Given data:

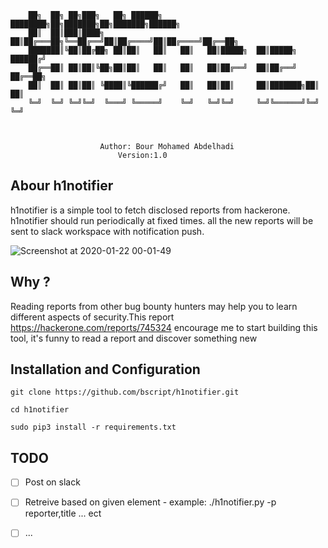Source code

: 						
		██╗  ██╗ ██╗███╗   ██╗ ██████╗ ████████╗██╗███████╗██╗███████╗██████╗ 
		██║  ██║███║████╗  ██║██╔═══██╗╚══██╔══╝██║██╔════╝██║██╔════╝██╔══██╗
		███████║╚██║██╔██╗ ██║██║   ██║   ██║   ██║█████╗  ██║█████╗  ██████╔╝
		██╔══██║ ██║██║╚██╗██║██║   ██║   ██║   ██║██╔══╝  ██║██╔══╝  ██╔══██╗
		██║  ██║ ██║██║ ╚████║╚██████╔╝   ██║   ██║██║     ██║███████╗██║  ██║
		╚═╝  ╚═╝ ╚═╝╚═╝  ╚═══╝ ╚═════╝    ╚═╝   ╚═╝╚═╝     ╚═╝╚══════╝╚═╝  ╚═╝
																			
 

						Author: Bour Mohamed Abdelhadi
							Version:1.0

## Abour h1notifier

h1notifier is a simple tool to fetch disclosed reports from hackerone. h1notifier should run periodically at fixed times. all the new reports will be sent to slack workspace with notification push.


![Screenshot at 2020-01-22 00-01-49](https://user-images.githubusercontent.com/43368124/72847056-726bdd80-3caa-11ea-91bf-f65299e3de0e.png)

## Why ?

Reading reports from other bug bounty hunters may help you to learn different aspects of security.This report https://hackerone.com/reports/745324 encourage me to start building this tool, it's funny to read a report and discover something new 

## Installation and Configuration


`git clone https://github.com/bscript/h1notifier.git`


`cd h1notifier`

`sudo pip3 install -r requirements.txt`

## TODO

- [ ] Post on slack
- [ ] Retreive based on given element - example: ./h1notifier.py -p reporter,title ... ect
- [ ] ...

What is expected: Copy exactly the line that contains "Reading reports from" and every line after it, up to and including the last line of the records.

Expected output:
Reading reports from other bug bounty hunters may help you to learn different aspects of security.This report https://hackerone.com/reports/745324 encourage me to start building this tool, it's funny to read a report and discover something new 

## Installation and Configuration


`git clone https://github.com/bscript/h1notifier.git`


`cd h1notifier`

`sudo pip3 install -r requirements.txt`

## TODO

- [ ] Post on slack
- [ ] Retreive based on given element - example: ./h1notifier.py -p reporter,title ... ect
- [ ] ...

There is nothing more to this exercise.